# Need a CHEAP 400w HPS ballast.. have bulb



## Ganja_Greg (Mar 6, 2008)

any links? Cheap means under 60 bucks..


----------



## Growdude (Mar 6, 2008)

Ganja_Greg said:
			
		

> any links? Cheap means under 60 bucks..


 
The cheapest way to go is a ballast kit.
You can mount it on a board or put it in a metal box.

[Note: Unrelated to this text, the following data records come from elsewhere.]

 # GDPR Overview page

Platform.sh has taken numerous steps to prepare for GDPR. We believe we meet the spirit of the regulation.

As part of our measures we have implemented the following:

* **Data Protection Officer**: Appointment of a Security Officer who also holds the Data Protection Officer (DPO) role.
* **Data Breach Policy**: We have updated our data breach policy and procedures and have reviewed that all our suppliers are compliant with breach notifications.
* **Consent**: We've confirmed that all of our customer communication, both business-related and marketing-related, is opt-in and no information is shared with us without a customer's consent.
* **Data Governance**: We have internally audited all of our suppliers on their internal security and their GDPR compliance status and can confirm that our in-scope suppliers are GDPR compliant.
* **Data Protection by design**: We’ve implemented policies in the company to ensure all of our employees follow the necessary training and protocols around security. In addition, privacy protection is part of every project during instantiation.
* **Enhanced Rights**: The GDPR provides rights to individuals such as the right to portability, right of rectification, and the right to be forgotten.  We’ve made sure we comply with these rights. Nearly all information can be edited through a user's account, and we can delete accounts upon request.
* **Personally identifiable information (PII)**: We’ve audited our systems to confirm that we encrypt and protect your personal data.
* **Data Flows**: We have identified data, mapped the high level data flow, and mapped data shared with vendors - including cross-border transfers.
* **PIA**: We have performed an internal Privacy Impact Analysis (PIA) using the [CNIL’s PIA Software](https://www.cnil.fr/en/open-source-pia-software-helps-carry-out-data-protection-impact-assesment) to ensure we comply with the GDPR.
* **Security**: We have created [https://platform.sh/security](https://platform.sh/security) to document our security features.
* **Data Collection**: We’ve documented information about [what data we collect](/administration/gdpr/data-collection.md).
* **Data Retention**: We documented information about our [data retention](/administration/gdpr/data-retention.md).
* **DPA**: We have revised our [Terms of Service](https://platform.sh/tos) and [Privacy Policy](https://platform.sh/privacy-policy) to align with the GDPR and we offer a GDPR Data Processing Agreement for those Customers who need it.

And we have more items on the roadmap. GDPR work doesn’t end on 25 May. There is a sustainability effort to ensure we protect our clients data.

You also will need a socket.

http://www.businesslights.com/400w-venture-metal-halide-quad-tap-cwa-ballast-kit-p-50.html This one is $39


----------



## smokybear (Mar 6, 2008)

The ballast kit is probably the way to go then. $60 isnt that much so Im not really sure. Take a look around on the net and Im sure you will find something. Good luck and take care.


----------



## Ganja_Greg (Mar 6, 2008)

Growdude said:
			
		

> The cheapest way to go is a ballast kit.
> You can mount it on a board or put it in a metal box.
> 
> You also will need a socket.
> ...


 

how much for a socket?


GG


----------



## Growdude (Mar 6, 2008)

Ganja_Greg said:
			
		

> how much for a socket?
> 
> 
> GG


 
$3.90 http://www.businesslights.com/5kv-mogul-base-socket-w12-inch-leads-case50-p-1667.html


----------



## Fretless (Mar 6, 2008)

I believe you can also find supplies like this in local electrical supply shops, although I don't know if 400 watt is standard outside of hydroponics.


----------



## Growdude (Mar 6, 2008)

bearfootbob said:
			
		

> I believe you can also find supplies like this in local electrical supply shops, although I don't know if 400 watt is standard outside of hydroponics.


 
Its the 600w thats not standard.


----------



## DeathPanx420 (Mar 18, 2008)

check www.craigslist.com and search hps or hid lights i found 1000 watt hps $100 *** sun system cant beat that and cool dude who sold it to me this is win win cheap and fine you can even fine just ballast on there..chekc it


----------



## Cook_ (Mar 20, 2008)

id just save my money man if you cant afford this http://cgi.ebay.com/150-watt-HPS-gr...ryZ42225QQssPageNameZWDVWQQrdZ1QQcmdZViewItem CFL is the way to go anyways you didnt give us a reason why it needed 2 be under $60 cause it doesnt sound like your gonna need abig light like 400hps if your budget is $60


----------



## Smelly Jelly (Mar 20, 2008)

http://www.1000bulbs.com/400-Watt-Metal-Halide-Ballast/32380/

this is 44.95 i know someone who personally uses it works like a charm


----------



## POTDOC (Mar 30, 2008)

go to insidesun.com compleate light for $100 400 watt hps


----------



## trillions of atoms (Mar 30, 2008)

insidesun.com


----------